Photo: Sleipnir at Johan Sverdrup field; Source: Heerema

Heerema’s Sleipnir breaks lifting record in Norwegian waters

Heerema’s Sleipnir, the LNG-powered world’s largest semi-submersible crane vessel, has set a record for the heaviest crane lift in Norwegian waters.

Heerema said on Wednesday that Sleipnir successfully installed the 12,050-metric ton Johan Sverdrup processing platform (P2) jacket on 18 June, setting a new record for the heaviest lift jacket installation.

Sleipnir

This lift by the massive vessel comes after the inshore integration of the three P2 topside modules on behalf of client Aibel at the GMC yard in Gismarvik in May. This mating process included the heaviest crane lift in Norwegian waters, with the main support frame (MSF) module weighing a massive 13,600 metric tons.

Johan Sverdrup is the biggest field development on the Norwegian continental shelf since the 1980s. The Johan Sverdrup Phase 2 development will capture the full potential of the huge Johan Sverdrup oil field on the Norwegian Continental Shelf.

The new processing platform, which will be the second of its kind at the field centre, will make for a total of five platforms when the development is completed.

The inshore mating of the P2 topside included integrating three modules weighing 13,500 metric tons, 5,400 metric tons, and 4,300 metric tons.

This operation was the result of close cooperation between Heerema, client Aibel, and the operator of Johan Sverdrup – Equinor.
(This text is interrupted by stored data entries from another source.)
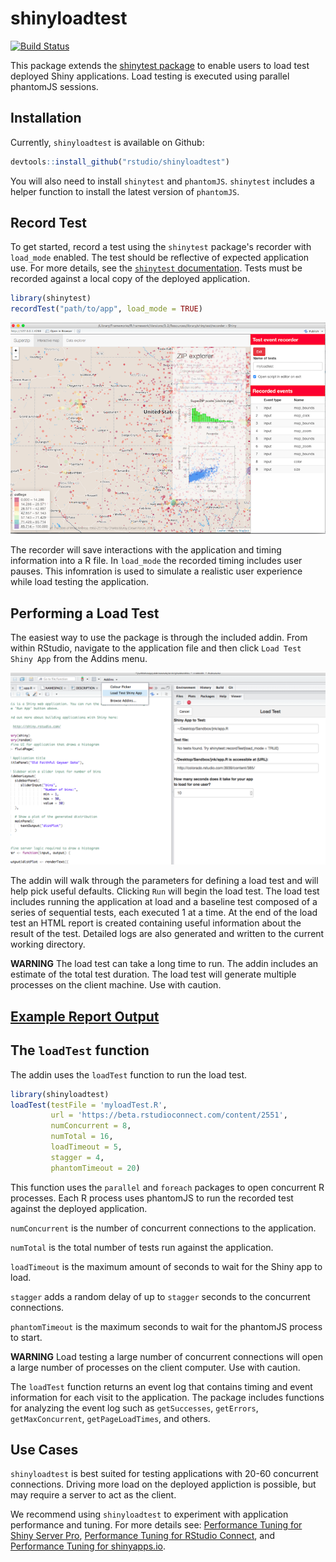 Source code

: # shinyloadtest
[![Build Status](https://travis-ci.org/rstudio/shinyloadtest.svg?branch=master)](https://travis-ci.org/rstudio/shinyloadtest)


This package extends the [shinytest package](https://github.com/rstudio/shinytest) to enable users to load test deployed Shiny applications. Load testing is executed using parallel phantomJS sessions.

## Installation

Currently, `shinyloadtest` is available on Github:

```r
devtools::install_github("rstudio/shinyloadtest")
```

You will also need to install `shinytest` and `phantomJS`. `shinytest` includes a helper function to install the latest version of `phantomJS`.

## Record Test

To get started, record a test using the `shinytest` package's recorder with `load_mode` enabled. The test should be reflective of expected application use. For more details, see the [`shinytest` documentation](https://rstudio.github.io/shinytest/). Tests must be recorded against a local copy of the deployed application.

```r
library(shinytest)
recordTest("path/to/app", load_mode = TRUE)
```

![](./inst/img/recorder_screenshot_superzip.png)

The recorder will save interactions with the application and timing information into a R file. In `load_mode` the recorded timing includes user pauses. This infomration is used to simulate a realistic user experience while load testing the application.

## Performing a Load Test

The easiest way to use the package is through the included addin. From within RStudio, navigate to the application file and then click `Load Test Shiny App` from the Addins menu.

![](./inst/img/addin.png)

The addin will walk through the parameters for defining a load test and will help pick useful defaults. Clicking `Run` will begin the load test. The load test includes running the application at load and a baseline test composed of a series of sequential tests, each executed 1 at a time. At the end of the load test an HTML report is created containing useful information about the result of the test. Detailed logs are also generated and written to the current working directory.

**WARNING** The load test can take a long time to run. The addin includes an estimate of the total test duration. The load test will generate multiple processes on the client machine. Use with caution. 


## [Example Report Output](https://beta.rstudioconnect.com/content/2612/addinTest.html)


## The `loadTest` function

The addin uses the `loadTest` function to run the load test.

```r
library(shinyloadtest)  
loadTest(testFile = 'myloadTest.R',
         url = 'https://beta.rstudioconnect.com/content/2551',
         numConcurrent = 8,
         numTotal = 16,
         loadTimeout = 5,
         stagger = 4, 
         phantomTimeout = 20)
```

This function uses the `parallel` and `foreach` packages to open concurrent R processes. Each R process uses phantomJS to run the recorded test against the deployed application.

`numConcurrent` is the number of concurrent connections to the application.

`numTotal` is the total number of tests run against the application.

`loadTimeout` is the maximum amount of seconds to wait for the Shiny app to load.

`stagger` adds a random delay of up to `stagger` seconds to the concurrent connections. 

`phantomTimeout` is the maximum seconds to wait for the phantomJS process to start.

**WARNING** Load testing a large number of concurrent connections will open a large number of processes on the client computer. Use with caution.

The `loadTest` function returns an event log that contains timing and event information for each visit to the application. The package includes functions for analyzing the event log such as `getSuccesses`, `getErrors`, `getMaxConcurrent`, `getPageLoadTimes`, and others. 

## Use Cases

`shinyloadtest` is best suited for testing applications with 20-60 concurrent connections. Driving more load on the deployed appliction is possible, but may require a server to act as the client. 

We recommend using `shinyloadtest` to experiment with application performance and tuning. For more details see: [Performance Tuning for Shiny Server Pro](https://support.rstudio.com/hc/en-us/articles/220546267-Scaling-and-Performance-Tuning-Applications-in-Shiny-Server-Pro), [Performance Tuning for RStudio Connect](https://support.rstudio.com/hc/en-us/articles/231874748), and [Performance Tuning for shinyapps.io](http://shiny.rstudio.com/articles/scaling-and-tuning.html).


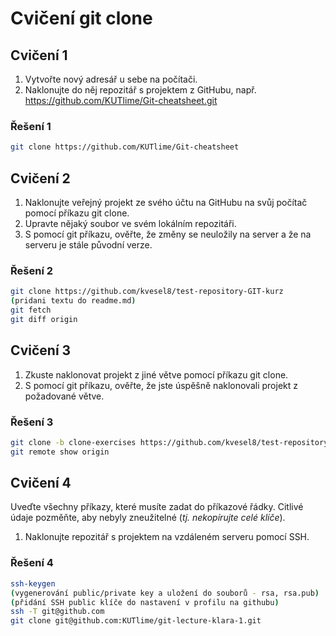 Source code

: # Cvičení git clone

## Cvičení 1

1. Vytvořte nový adresář u sebe na počítači.
2. Naklonujte do něj repozitář s projektem z GitHubu, např. https://github.com/KUTlime/Git-cheatsheet.git

### Řešení 1

```bash
git clone https://github.com/KUTlime/Git-cheatsheet
```

## Cvičení 2

1. Naklonujte veřejný projekt ze svého účtu na GitHubu na svůj počítač pomocí příkazu git clone.
2. Upravte nějaký soubor ve svém lokálním repozitáři.
3. S pomocí git příkazu, ověřte, že změny se neuložily na server a že na serveru je stále původní verze.

### Řešení 2

```bash
git clone https://github.com/kvesel8/test-repository-GIT-kurz
(pridani textu do readme.md)
git fetch
git diff origin
```

## Cvičení 3

1. Zkuste naklonovat projekt z jiné větve pomocí příkazu git clone.
2. S pomocí git příkazu, ověřte, že jste úspěšně naklonovali projekt z požadované větve.

### Řešení 3

```bash
git clone -b clone-exercises https://github.com/kvesel8/test-repository-GIT-kurz/tree/clone-exercises
git remote show origin
```

## Cvičení 4

Uveďte všechny příkazy, které musíte zadat do příkazové řádky. Citlivé údaje pozměňte, aby nebyly zneužitelné (_tj. nekopírujte celé klíče_).

1. Naklonujte repozitář s projektem na vzdáleném serveru pomocí SSH.

### Řešení 4

```bash
ssh-keygen
(vygenerování public/private key a uložení do souborů - rsa, rsa.pub)
(přidání SSH public klíče do nastavení v profilu na githubu)
ssh -T git@github.com
git clone git@github.com:KUTlime/git-lecture-klara-1.git
```
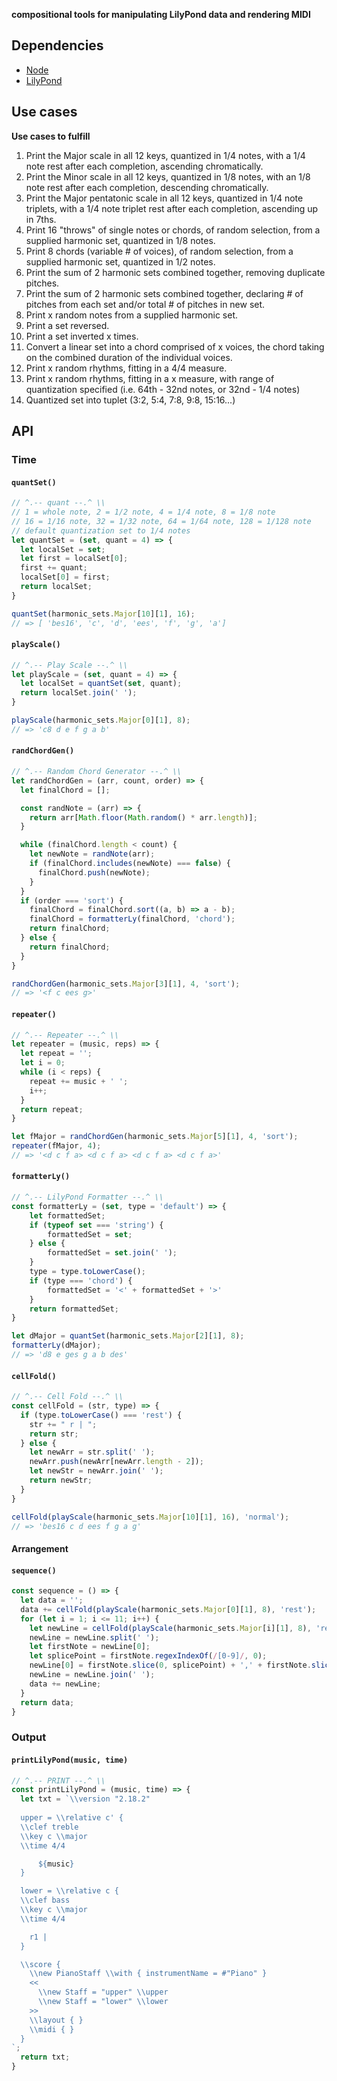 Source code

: <img src="img/soma-logo-v2.png" align="center" alt="">



**compositional tools for manipulating LilyPond data and rendering MIDI**



## Dependencies

- [Node](https://nodejs.org/en/)
- [LilyPond](http://lilypond.org/)

## Use cases

**Use cases to fulfill**
1. Print the Major scale in all 12 keys, quantized in 1/4 notes, with a 1/4 note rest after each completion, ascending chromatically. 
2. Print the Minor scale in all 12 keys, quantized in 1/8 notes, with an 1/8 note rest after each completion, descending chromatically.
3. Print the Major pentatonic scale in all 12 keys, quantized in 1/4 note triplets, with a 1/4 note triplet rest after each completion, ascending up in 7ths.
4. Print 16 "throws" of single notes or chords, of random selection, from a supplied harmonic set, quantized in 1/8 notes.
5. Print 8 chords (variable # of voices), of random selection, from a supplied harmonic set, quantized in 1/2 notes.
6. Print the sum of 2 harmonic sets combined together, removing duplicate pitches.
7. Print the sum of 2 harmonic sets combined together, declaring # of pitches from each set and/or total # of pitches in new set.
8. Print x random notes from a supplied harmonic set.
9. Print a set reversed.
10. Print a set inverted x times.
11. Convert a linear set into a chord comprised of x voices, the chord taking on the combined duration of the individual voices.
12. Print x random rhythms, fitting in a 4/4 measure.
13. Print x random rhythms, fitting in a x measure, with range of quantization specified (i.e. 64th - 32nd notes, or 32nd - 1/4 notes)
14. Quantized set into tuplet (3:2, 5:4, 7:8, 9:8, 15:16...)

## API

### Time

#### `quantSet()`

```javascript
// ^.-- quant --.^ \\
// 1 = whole note, 2 = 1/2 note, 4 = 1/4 note, 8 = 1/8 note
// 16 = 1/16 note, 32 = 1/32 note, 64 = 1/64 note, 128 = 1/128 note
// default quantization set to 1/4 notes
let quantSet = (set, quant = 4) => {
  let localSet = set;
  let first = localSet[0];
  first += quant;
  localSet[0] = first;
  return localSet;
}
```

```javascript
quantSet(harmonic_sets.Major[10][1], 16);
// => [ 'bes16', 'c', 'd', 'ees', 'f', 'g', 'a']
```

#### `playScale()`

```javascript
// ^.-- Play Scale --.^ \\
let playScale = (set, quant = 4) => {
  let localSet = quantSet(set, quant);
  return localSet.join(' ');
}
```

```javascript
playScale(harmonic_sets.Major[0][1], 8);
// => 'c8 d e f g a b'
```

#### `randChordGen()`

```javascript
// ^.-- Random Chord Generator --.^ \\
let randChordGen = (arr, count, order) => {
  let finalChord = [];

  const randNote = (arr) => {
    return arr[Math.floor(Math.random() * arr.length)];
  }

  while (finalChord.length < count) {
    let newNote = randNote(arr);
    if (finalChord.includes(newNote) === false) {
      finalChord.push(newNote);
    }
  }
  if (order === 'sort') {
    finalChord = finalChord.sort((a, b) => a - b);
    finalChord = formatterLy(finalChord, 'chord');
    return finalChord;
  } else {
    return finalChord;
  }
}
```

```javascript
randChordGen(harmonic_sets.Major[3][1], 4, 'sort');
// => '<f c ees g>'
```

#### `repeater()`

```javascript
// ^.-- Repeater --.^ \\
let repeater = (music, reps) => {
  let repeat = '';
  let i = 0;
  while (i < reps) {
    repeat += music + ' ';
    i++;
  }
  return repeat;
}
```

```javascript
let fMajor = randChordGen(harmonic_sets.Major[5][1], 4, 'sort');
repeater(fMajor, 4);
// => '<d c f a> <d c f a> <d c f a> <d c f a>'
```

#### `formatterLy()`

```javascript
// ^.-- LilyPond Formatter --.^ \\
const formatterLy = (set, type = 'default') => {
    let formattedSet;
    if (typeof set === 'string') {
        formattedSet = set;
    } else {
        formattedSet = set.join(' ');
    }
    type = type.toLowerCase();
    if (type === 'chord') {
        formattedSet = '<' + formattedSet + '>'
    }
    return formattedSet;
}
```

```javascript
let dMajor = quantSet(harmonic_sets.Major[2][1], 8);
formatterLy(dMajor);
// => 'd8 e ges g a b des'
```

#### `cellFold()`

```javascript
// ^.-- Cell Fold --.^ \\
const cellFold = (str, type) => {
  if (type.toLowerCase() === 'rest') {
    str += " r | ";
    return str;
  } else {
    let newArr = str.split(' ');
    newArr.push(newArr[newArr.length - 2]);
    let newStr = newArr.join(' ');
    return newStr;
  }
}
```

```javascript
cellFold(playScale(harmonic_sets.Major[10][1], 16), 'normal');
// => 'bes16 c d ees f g a g'
```

#### Arrangement

#### `sequence()`

```javascript
const sequence = () => {
  let data = '';
  data += cellFold(playScale(harmonic_sets.Major[0][1], 8), 'rest');
  for (let i = 1; i <= 11; i++) {
    let newLine = cellFold(playScale(harmonic_sets.Major[i][1], 8), 'rest');
    newLine = newLine.split(' ');
    let firstNote = newLine[0];
    let splicePoint = firstNote.regexIndexOf(/[0-9]/, 0);
    newLine[0] = firstNote.slice(0, splicePoint) + ',' + firstNote.slice(splicePoint);
    newLine = newLine.join(' ');
    data += newLine;
  }
  return data;
}
```

### Output

#### `printLilyPond(music, time)`

```javascript
// ^.-- PRINT --.^ \\
const printLilyPond = (music, time) => {
  let txt = `\\version "2.18.2"
  
  upper = \\relative c' {
  \\clef treble
  \\key c \\major
  \\time 4/4

      ${music} 
  }

  lower = \\relative c {
  \\clef bass
  \\key c \\major
  \\time 4/4

    r1 |  
  }

  \\score {
    \\new PianoStaff \\with { instrumentName = #"Piano" }
    <<
      \\new Staff = "upper" \\upper
      \\new Staff = "lower" \\lower
    >>
    \\layout { }
    \\midi { }
  }
`;
  return txt;
}
```
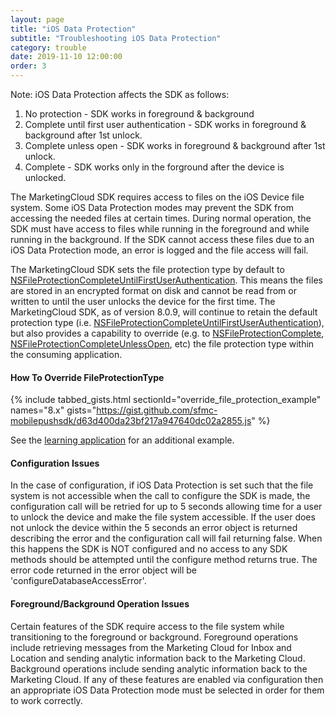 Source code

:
 ```yaml
---
layout: page
title: "iOS Data Protection"
subtitle: "Troubleshooting iOS Data Protection"
category: trouble
date: 2019-11-10 12:00:00
order: 3
---
```


Note: iOS Data Protection affects the SDK as follows:
1. No protection - SDK works in foreground & background
2. Complete until first user authentication - SDK works in foreground & background after 1st unlock.
3. Complete unless open - SDK works in foreground & background after 1st unlock.
4. Complete - SDK works only in the forground after the device is unlocked.

The MarketingCloud SDK requires access to files on the iOS Device file system. Some iOS Data Protection modes may prevent the SDK from accessing the needed files at certain times. During normal operation, the SDK must have access to files while running in the foreground and while running in the background. If the SDK cannot access these files due to an iOS Data Protection mode, an error is logged and the file access will fail.

The MarketingCloud SDK sets the file protection type by default to [NSFileProtectionCompleteUntilFirstUserAuthentication](https://developer.apple.com/documentation/foundation/nsfileprotectioncompleteuntilfirstuserauthentication). This means the files are stored in an encrypted format on disk and cannot be read from or written to until the user unlocks the device for the first time. The MarketingCloud SDK, as of version 8.0.9, will continue to retain the default protection type (i.e. [NSFileProtectionCompleteUntilFirstUserAuthentication](https://developer.apple.com/documentation/foundation/nsfileprotectioncompleteuntilfirstuserauthentication)), but also provides a capability to override (e.g. to [NSFileProtectionComplete](https://developer.apple.com/documentation/foundation/nsfileprotectioncomplete), [NSFileProtectionCompleteUnlessOpen](https://developer.apple.com/documentation/foundation/nsfileprotectioncompleteunlessopen), etc) the file protection type within the consuming application.

#### How To Override FileProtectionType

{% include tabbed_gists.html sectionId="override_file_protection_example" names="8.x" gists="https://gist.github.com/sfmc-mobilepushsdk/d63d400da23bf217a947640dc02a2855.js" %}

See the [learning application](https://github.com/salesforce-marketingcloud/MarketingCloudSDK-iOS/blob/master/LearningApp/LearningApp/AppDelegate.swift) for an additional example.

#### Configuration Issues
In the case of configuration, if iOS Data Protection is set such that the file system is not accessible when the call to configure the SDK is made, the configuration call will be retried for up to 5 seconds allowing time for a user to unlock the device and make the file system accessible. If the user does not unlock the device within the 5 seconds an error object is returned describing the error and the configuration call will fail returning false. When this happens the SDK is NOT configured and no access to any SDK methods should be attempted until the configure method returns true. The error code returned in the error object will be 'configureDatabaseAccessError'.

#### Foreground/Background Operation Issues
Certain features of the SDK require access to the file system while transitioning to the foreground or background. Foreground operations include retrieving messages from the Marketing Cloud for Inbox and Location and sending analytic information back to the Marketing Cloud. Background operations include sending analytic information back to the Marketing Cloud. If any of these features are enabled via configuration then an appropriate iOS Data Protection mode must be selected in order for them to work correctly.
According to Heerema, the modules were built in Thailand, Spain, and Norway and are Aibel’s largest project ever. Now that the lifting operations are complete, the topside has been towed by Heerema’s Kolga to Aibel’s yard in Haugesund.

Then, on behalf of client Equinor, Sleipnir lifted the 12,050-metric ton P2 jacket, which is the heaviest jacket in the world so far to be lifted directly from the transportation barge.

Heerema added that this installation method made it possible to reduce the jacket weight considerably, compared to a more traditional launch jacket, resulting in significant fabrication cost savings.

Michel Hendriks, Heerema’s transport and installation director, said: “We are proud to play a part in Equinor’s Johan Sverdrup P2 development and to achieve two new lifting records in the process is always special.

Both projects were successful due to the close cooperation with our clients, and we look forward to returning to the Johan Sverdrup field later this year”.